[ENTRIES SUPPLIED Boundary: Start]

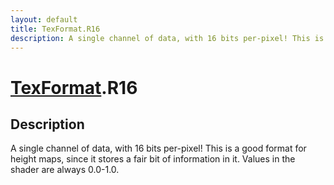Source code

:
 ```yaml
---
layout: default
title: TexFormat.R16
description: A single channel of data, with 16 bits per-pixel! This is a good format for height maps, since it stores a fair bit of information in it. Values in the shader are always 0.0-1.0.
---
```

# [TexFormat]({{site.url}}/Pages/Reference/TexFormat.html).R16

## Description
A single channel of data, with 16 bits per-pixel! This
is a good format for height maps, since it stores a fair bit of
information in it. Values in the shader are always 0.0-1.0.

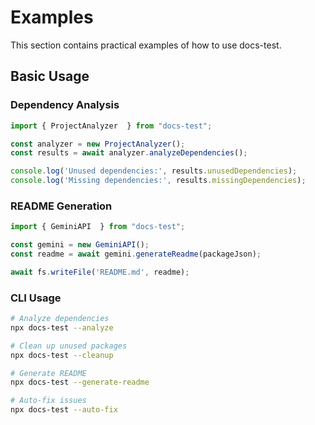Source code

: # Examples

This section contains practical examples of how to use docs-test.

## Basic Usage

### Dependency Analysis

```javascript
import { ProjectAnalyzer  } from "docs-test";

const analyzer = new ProjectAnalyzer();
const results = await analyzer.analyzeDependencies();

console.log('Unused dependencies:', results.unusedDependencies);
console.log('Missing dependencies:', results.missingDependencies);
```

### README Generation

```javascript
import { GeminiAPI  } from "docs-test";

const gemini = new GeminiAPI();
const readme = await gemini.generateReadme(packageJson);

await fs.writeFile('README.md', readme);
```

### CLI Usage

```bash
# Analyze dependencies
npx docs-test --analyze

# Clean up unused packages
npx docs-test --cleanup

# Generate README
npx docs-test --generate-readme

# Auto-fix issues
npx docs-test --auto-fix
```
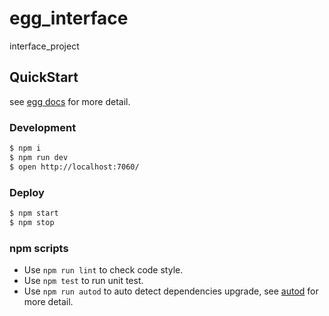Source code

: # egg_interface

interface_project

## QuickStart

<!-- add docs here for user -->

see [egg docs][egg] for more detail.

### Development

```bash
$ npm i
$ npm run dev
$ open http://localhost:7060/
```

### Deploy

```bash
$ npm start
$ npm stop
```

### npm scripts

- Use `npm run lint` to check code style.
- Use `npm test` to run unit test.
- Use `npm run autod` to auto detect dependencies upgrade, see [autod](https://www.npmjs.com/package/autod) for more detail.


[egg]: https://eggjs.org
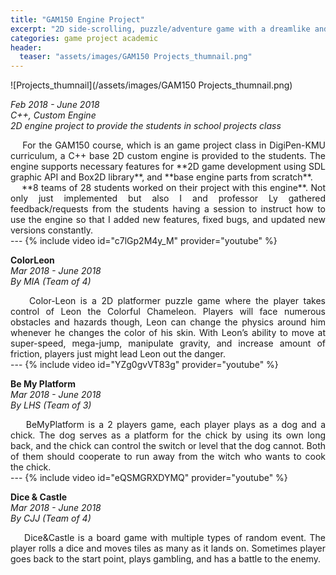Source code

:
 ```yaml
---
title: "GAM150 Engine Project"
excerpt: "2D side-scrolling, puzzle/adventure game with a dreamlike and dark atmosphere"
categories: game project academic
header:
  teaser: "assets/images/GAM150 Projects_thumnail.png"
---
```


![Projects_thumnail](/assets/images/GAM150 Projects_thumnail.png)

*Feb 2018 - June 2018*  
*C++, Custom Engine*  
*2D engine project to provide the students in school projects class*  

<div style="text-align: justify" markdown="1">
&nbsp;&nbsp;&nbsp;&nbsp;For the GAM150 course, which is an game project class in DigiPen-KMU curriculum, a C++ base 2D custom engine is provided to the students. The engine supports necessary features for **2D game development using SDL graphic API and Box2D library**, and **base engine parts from scratch**.
</div>

<div style="text-align: justify" markdown="1">
&nbsp;&nbsp;&nbsp;&nbsp;**8 teams of 28 students worked on their project with this engine**. Not only just implemented but also I and professor Ly gathered feedback/requests from the students having a session to instruct how to use the engine so that I added new features, fixed bugs, and updated new versions constantly.
</div>
---
{% include video id="c7lGp2M4y_M" provider="youtube" %}

**ColorLeon**  
*Mar 2018 - June 2018*  
*By MIA (Team of 4)*  

<div style="text-align: justify" markdown="1">
&nbsp;&nbsp;&nbsp;&nbsp;Color-Leon is a 2D platformer puzzle game where the player takes control of Leon the Colorful Chameleon. Players will face numerous obstacles and hazards though, Leon can change the physics around him whenever he changes the color of his skin. With Leon’s ability to move at super-speed, mega-jump, manipulate gravity, and increase amount of friction, players just might lead Leon out the danger.
</div>
---
{% include video id="YZg0gvVT83g" provider="youtube" %}

**Be My Platform**  
*Mar 2018 - June 2018*  
*By LHS (Team of 3)*  

<div style="text-align: justify" markdown="1">
&nbsp;&nbsp;&nbsp;&nbsp;BeMyPlatform is a 2 players game, each player plays as a dog and a chick. The dog serves as a platform for the chick by using its own long back, and the chick can control the switch or level that the dog cannot. Both of them should cooperate to run away from the witch who wants to cook the chick.
</div>
---
{% include video id="eQSMGRXDYMQ" provider="youtube" %}

**Dice & Castle**  
*Mar 2018 - June 2018*  
*By CJJ (Team of 4)*  

<div style="text-align: justify" markdown="1">
&nbsp;&nbsp;&nbsp;&nbsp;Dice&Castle is a board game with multiple types of random event. The player rolls a dice and moves tiles as many as it lands on. Sometimes player goes back to the start point, plays gambling, and has a battle to the enemy.
</div>
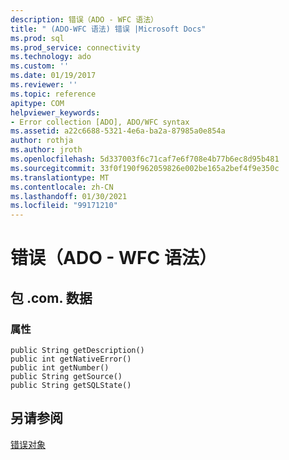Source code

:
 ```yaml
---
description: 错误（ADO - WFC 语法）
title: " (ADO-WFC 语法) 错误 |Microsoft Docs"
ms.prod: sql
ms.prod_service: connectivity
ms.technology: ado
ms.custom: ''
ms.date: 01/19/2017
ms.reviewer: ''
ms.topic: reference
apitype: COM
helpviewer_keywords:
- Error collection [ADO], ADO/WFC syntax
ms.assetid: a22c6688-5321-4e6a-ba2a-87985a0e854a
author: rothja
ms.author: jroth
ms.openlocfilehash: 5d337003f6c71caf7e6f708e4b77b6ec8d95b481
ms.sourcegitcommit: 33f0f190f962059826e002be165a2bef4f9e350c
ms.translationtype: MT
ms.contentlocale: zh-CN
ms.lasthandoff: 01/30/2021
ms.locfileid: "99171210"
---
```

# <a name="error-ado---wfc-syntax"></a>错误（ADO - WFC 语法）
## <a name="package-commswfcdata"></a>包 .com. 数据  
  
### <a name="properties"></a>属性  
  
```  
public String getDescription()  
public int getNativeError()  
public int getNumber()  
public String getSource()  
public String getSQLState()  
```  
  
## <a name="see-also"></a>另请参阅  
 [错误对象](../../../ado/reference/ado-api/error-object.md)
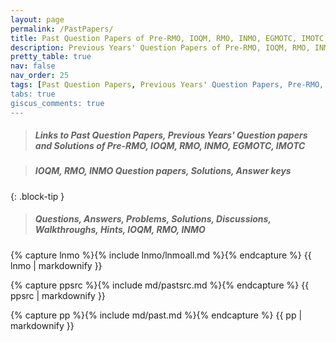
```yaml
---
layout: page
permalink: /PastPapers/
title: Past Question Papers of Pre-RMO, IOQM, RMO, INMO, EGMOTC, IMOTC
description: Previous Years' Question Papers of Pre-RMO, IOQM, RMO, INMO, EGMOTC, IMOTC. Problem set, Solutions, Questions, Answers, Hints, Walkthroughs, Discussions, Solutions in pdf.
pretty_table: true
nav: false
nav_order: 25
tags: [Past Question Papers, Previous Years' Question Papers, Pre-RMO, IOQM, Pre-RMO, RMO, INMO, EGMOTC, IMOTC]
tabs: true
giscus_comments: true
---
```


> ##### Links to Past Question Papers, Previous Years' Question papers and Solutions of Pre-RMO, IOQM, RMO, INMO, EGMOTC, IMOTC

> ##### IOQM, RMO, INMO Question papers, Solutions, Answer keys
{: .block-tip }

> ##### Questions, Answers, Problems, Solutions, Discussions, Walkthroughs, Hints, IOQM, RMO, INMO

{% capture lnmo %}{% include lnmo/lnmoall.md %}{% endcapture %}
{{ lnmo | markdownify }}

{% capture ppsrc %}{% include md/pastsrc.md %}{% endcapture %}
{{ ppsrc | markdownify }}

{% capture pp %}{% include md/past.md %}{% endcapture %}
{{ pp | markdownify }}
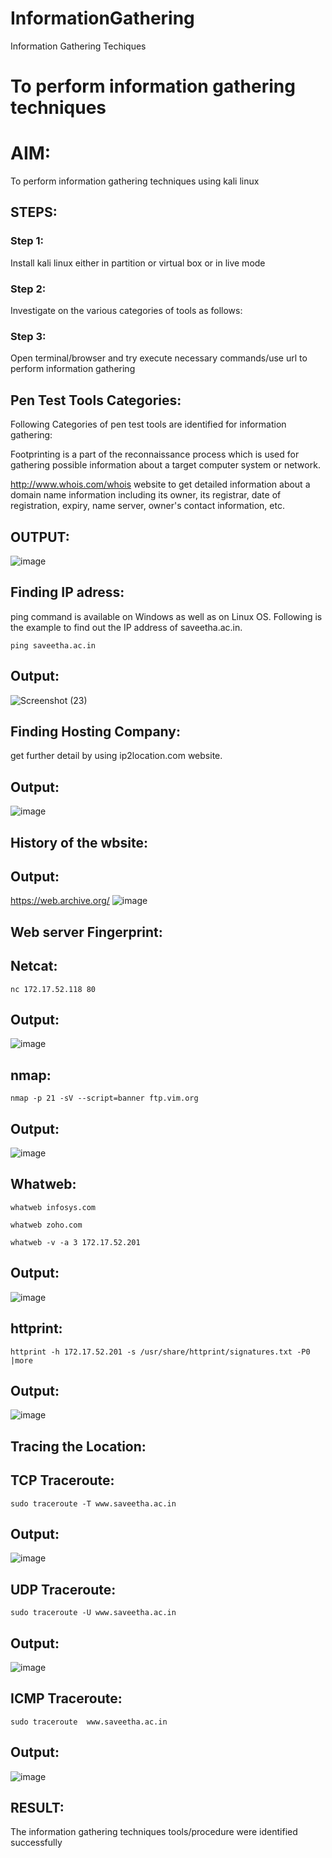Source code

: # InformationGathering
Information Gathering Techiques

# To perform information gathering techniques

# AIM:

To perform information gathering techniques using kali linux 

## STEPS:

### Step 1:

Install kali linux either in partition or virtual box or in live mode

### Step 2:

Investigate on the various categories of tools as follows:

### Step 3:
Open terminal/browser and try execute necessary commands/use url to perform information gathering
## Pen Test Tools Categories:
Following Categories of pen test tools are identified for information gathering:

Footprinting is a part of the reconnaissance process which is used for gathering possible information about a target computer system or network.

http://www.whois.com/whois website to get detailed information about a domain name information including its owner, its registrar, date of registration, expiry, name server, owner's contact information, etc.


## OUTPUT:
![image](https://github.com/gokul-sureshkumar/InformationGathering/assets/121148715/a2b13e20-b504-4901-a35d-1d53247726af)
## Finding IP adress:
ping command is available on Windows as well as on Linux OS. Following is the example to find out the IP address of saveetha.ac.in.
```
ping saveetha.ac.in
```
## Output:
![Screenshot (23)](https://github.com/user-attachments/assets/b7a8269c-3fbf-490c-a3e0-e14bb9ac8b6c)

## Finding Hosting Company:
get further detail by using ip2location.com website.

## Output:
![image](https://github.com/gokul-sureshkumar/InformationGathering/assets/121148715/bbf4095f-00d4-49b8-a950-ddd504d0d81e)
## History of the wbsite:
## Output:
https://web.archive.org/
![image](https://github.com/gokul-sureshkumar/InformationGathering/assets/121148715/f5166239-895a-4e51-924a-1771ccea3ec8)
## Web server Fingerprint:
## Netcat:
```
nc 172.17.52.118 80
```
## Output:
![image](https://github.com/gokul-sureshkumar/InformationGathering/assets/121148715/2f794aca-900f-4e44-b5e4-9eff031425ab)
## nmap:
```
nmap -p 21 -sV --script=banner ftp.vim.org
```
## Output:
![image](https://github.com/gokul-sureshkumar/InformationGathering/assets/121148715/f8eebdf9-67ff-42c0-ae3b-b126d20576bb)
## Whatweb:
```
whatweb infosys.com
```
```
whatweb zoho.com
```
```
whatweb -v -a 3 172.17.52.201
```
## Output:
![image](https://github.com/gokul-sureshkumar/InformationGathering/assets/121148715/13003241-f18f-4e84-b15d-86a327e9c68c)
## httprint:
```
httprint -h 172.17.52.201 -s /usr/share/httprint/signatures.txt -P0 |more
```
## Output:
![image](https://github.com/gokul-sureshkumar/InformationGathering/assets/121148715/e1275ae0-7aef-43d9-a8bf-99be791d0070)
## Tracing the Location:
## TCP Traceroute:
```
sudo traceroute -T www.saveetha.ac.in
```
## Output:
![image](https://github.com/gokul-sureshkumar/InformationGathering/assets/121148715/67469d67-bba1-4fa1-925d-1bc35c4146ca)
## UDP Traceroute:
```
sudo traceroute -U www.saveetha.ac.in
```
## Output:
![image](https://github.com/gokul-sureshkumar/InformationGathering/assets/121148715/6f980827-c16f-4865-afff-1de0714937fd)
## ICMP Traceroute:
```
sudo traceroute  www.saveetha.ac.in
```
## Output:
![image](https://github.com/gokul-sureshkumar/InformationGathering/assets/121148715/5b0e049e-98ee-4849-ad1c-de8d8189927e)



## RESULT:
The information gathering techniques tools/procedure were  identified successfully
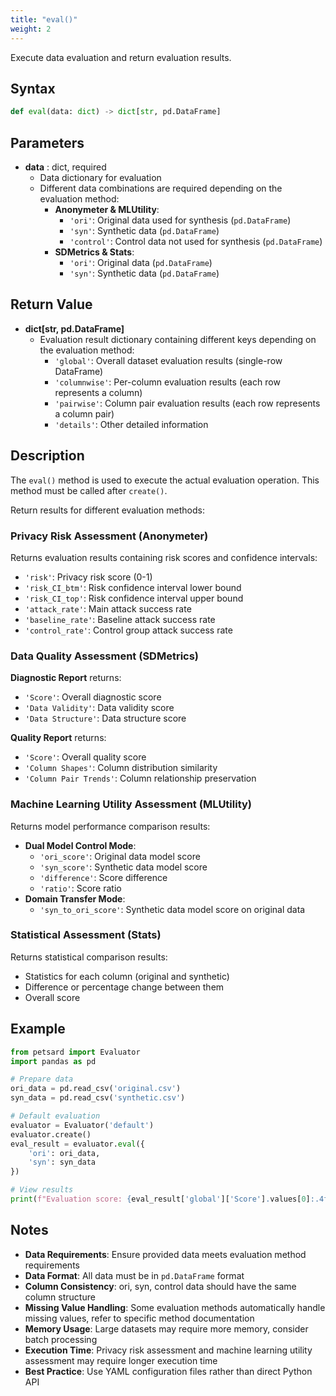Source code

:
 ```yaml
---
title: "eval()"
weight: 2
---
```


Execute data evaluation and return evaluation results.

## Syntax

```python
def eval(data: dict) -> dict[str, pd.DataFrame]
```

## Parameters

- **data** : dict, required
    - Data dictionary for evaluation
    - Different data combinations are required depending on the evaluation method:
        - **Anonymeter & MLUtility**:
            - `'ori'`: Original data used for synthesis (`pd.DataFrame`)
            - `'syn'`: Synthetic data (`pd.DataFrame`)
            - `'control'`: Control data not used for synthesis (`pd.DataFrame`)
        - **SDMetrics & Stats**:
            - `'ori'`: Original data (`pd.DataFrame`)
            - `'syn'`: Synthetic data (`pd.DataFrame`)

## Return Value

- **dict[str, pd.DataFrame]**
    - Evaluation result dictionary containing different keys depending on the evaluation method:
        - `'global'`: Overall dataset evaluation results (single-row DataFrame)
        - `'columnwise'`: Per-column evaluation results (each row represents a column)
        - `'pairwise'`: Column pair evaluation results (each row represents a column pair)
        - `'details'`: Other detailed information

## Description

The `eval()` method is used to execute the actual evaluation operation. This method must be called after `create()`.

Return results for different evaluation methods:

### Privacy Risk Assessment (Anonymeter)

Returns evaluation results containing risk scores and confidence intervals:
- `'risk'`: Privacy risk score (0-1)
- `'risk_CI_btm'`: Risk confidence interval lower bound
- `'risk_CI_top'`: Risk confidence interval upper bound
- `'attack_rate'`: Main attack success rate
- `'baseline_rate'`: Baseline attack success rate
- `'control_rate'`: Control group attack success rate

### Data Quality Assessment (SDMetrics)

**Diagnostic Report** returns:
- `'Score'`: Overall diagnostic score
- `'Data Validity'`: Data validity score
- `'Data Structure'`: Data structure score

**Quality Report** returns:
- `'Score'`: Overall quality score
- `'Column Shapes'`: Column distribution similarity
- `'Column Pair Trends'`: Column relationship preservation

### Machine Learning Utility Assessment (MLUtility)

Returns model performance comparison results:
- **Dual Model Control Mode**:
    - `'ori_score'`: Original data model score
    - `'syn_score'`: Synthetic data model score
    - `'difference'`: Score difference
    - `'ratio'`: Score ratio
- **Domain Transfer Mode**:
    - `'syn_to_ori_score'`: Synthetic data model score on original data

### Statistical Assessment (Stats)

Returns statistical comparison results:
- Statistics for each column (original and synthetic)
- Difference or percentage change between them
- Overall score

## Example

```python
from petsard import Evaluator
import pandas as pd

# Prepare data
ori_data = pd.read_csv('original.csv')
syn_data = pd.read_csv('synthetic.csv')

# Default evaluation
evaluator = Evaluator('default')
evaluator.create()
eval_result = evaluator.eval({
    'ori': ori_data,
    'syn': syn_data
})

# View results
print(f"Evaluation score: {eval_result['global']['Score'].values[0]:.4f}")
```

## Notes

- **Data Requirements**: Ensure provided data meets evaluation method requirements
- **Data Format**: All data must be in `pd.DataFrame` format
- **Column Consistency**: ori, syn, control data should have the same column structure
- **Missing Value Handling**: Some evaluation methods automatically handle missing values, refer to specific method documentation
- **Memory Usage**: Large datasets may require more memory, consider batch processing
- **Execution Time**: Privacy risk assessment and machine learning utility assessment may require longer execution time
- **Best Practice**: Use YAML configuration files rather than direct Python API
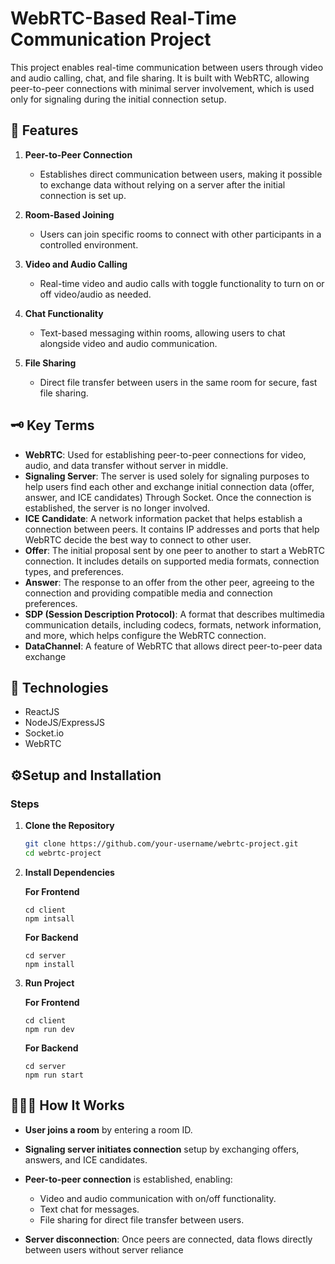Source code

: # WebRTC-Based Real-Time Communication Project

This project enables real-time communication between users through video and audio calling, chat, and file sharing. It is built with WebRTC, allowing peer-to-peer connections with minimal server involvement, which is used only for signaling during the initial connection setup.

## 📜 Features

1. **Peer-to-Peer Connection**
   - Establishes direct communication between users, making it possible to exchange data without relying on a server after the initial connection is set up.

2. **Room-Based Joining**
   - Users can join specific rooms to connect with other participants in a controlled environment.

3. **Video and Audio Calling**
   - Real-time video and audio calls with toggle functionality to turn on or off video/audio as needed.

4. **Chat Functionality**
   - Text-based messaging within rooms, allowing users to chat alongside video and audio communication.

5. **File Sharing**
   - Direct file transfer between users in the same room for secure, fast file sharing.

## 🗝️ Key Terms
- **WebRTC**: Used for establishing peer-to-peer connections for video, audio, and data transfer without server in middle.
- **Signaling Server**: The server is used solely for signaling purposes to help users find each other and exchange initial connection data (offer, answer, and ICE candidates) Through Socket. Once the connection is established, the server is no longer involved.
- **ICE Candidate**: A network information packet that helps establish a connection between peers. It contains IP addresses and ports that help WebRTC decide the best way to connect to other user.
- **Offer**: The initial proposal sent by one peer to another to start a WebRTC connection. It includes details on supported media formats, connection types, and preferences.
- **Answer**: The response to an offer from the other peer, agreeing to the connection and providing compatible media and connection preferences.
- **SDP (Session Description Protocol)**: A format that describes multimedia communication details, including codecs, formats, network information, and more, which helps configure the WebRTC connection.
- **DataChannel**: A feature of WebRTC that allows direct peer-to-peer data exchange

## 💼 Technologies
- ReactJS
- NodeJS/ExpressJS
- Socket.io
- WebRTC
  
## ⚙️Setup and Installation

### Steps

1. **Clone the Repository**

   ```bash
   git clone https://github.com/your-username/webrtc-project.git
   cd webrtc-project
    ```

2. **Install Dependencies**

    **For Frontend**
    ```
    cd client
    npm intsall
    ```
    **For Backend**
    ```
    cd server
    npm install
    ```

3. **Run Project**

   **For Frontend**
    ```
    cd client
    npm run dev
    ```
    **For Backend**
    ```
    cd server
    npm run start
    ```

## 🧑🏻‍💻 How It Works
- **User joins a room** by entering a room ID.
- **Signaling server initiates connection** setup by exchanging offers, answers, and ICE candidates.
- **Peer-to-peer connection** is established, enabling:
  - Video and audio communication with on/off functionality.
  - Text chat for messages.
  - File sharing for direct file transfer between users.

- **Server disconnection**: Once peers are connected, data flows directly between users without server reliance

[ENTRIES SUPPLIED Boundary: End]

PROBLEM: In the data above, retype only the stretch from the line with "on original data" through the line with "## 📜 Features", word for word, and skip any pictures.

RESULT FOR THIS TASK:
    - `'syn_to_ori_score'`: Synthetic data model score on original data

### Statistical Assessment (Stats)

Returns statistical comparison results:
- Statistics for each column (original and synthetic)
- Difference or percentage change between them
- Overall score

## Example

```python
from petsard import Evaluator
import pandas as pd

# Prepare data
ori_data = pd.read_csv('original.csv')
syn_data = pd.read_csv('synthetic.csv')

# Default evaluation
evaluator = Evaluator('default')
evaluator.create()
eval_result = evaluator.eval({
    'ori': ori_data,
    'syn': syn_data
})

# View results
print(f"Evaluation score: {eval_result['global']['Score'].values[0]:.4f}")
```

## Notes

- **Data Requirements**: Ensure provided data meets evaluation method requirements
- **Data Format**: All data must be in `pd.DataFrame` format
- **Column Consistency**: ori, syn, control data should have the same column structure
- **Missing Value Handling**: Some evaluation methods automatically handle missing values, refer to specific method documentation
- **Memory Usage**: Large datasets may require more memory, consider batch processing
- **Execution Time**: Privacy risk assessment and machine learning utility assessment may require longer execution time
- **Best Practice**: Use YAML configuration files rather than direct Python API
Source code

: # WebRTC-Based Real-Time Communication Project

This project enables real-time communication between users through video and audio calling, chat, and file sharing. It is built with WebRTC, allowing peer-to-peer connections with minimal server involvement, which is used only for signaling during the initial connection setup.

## 📜 Features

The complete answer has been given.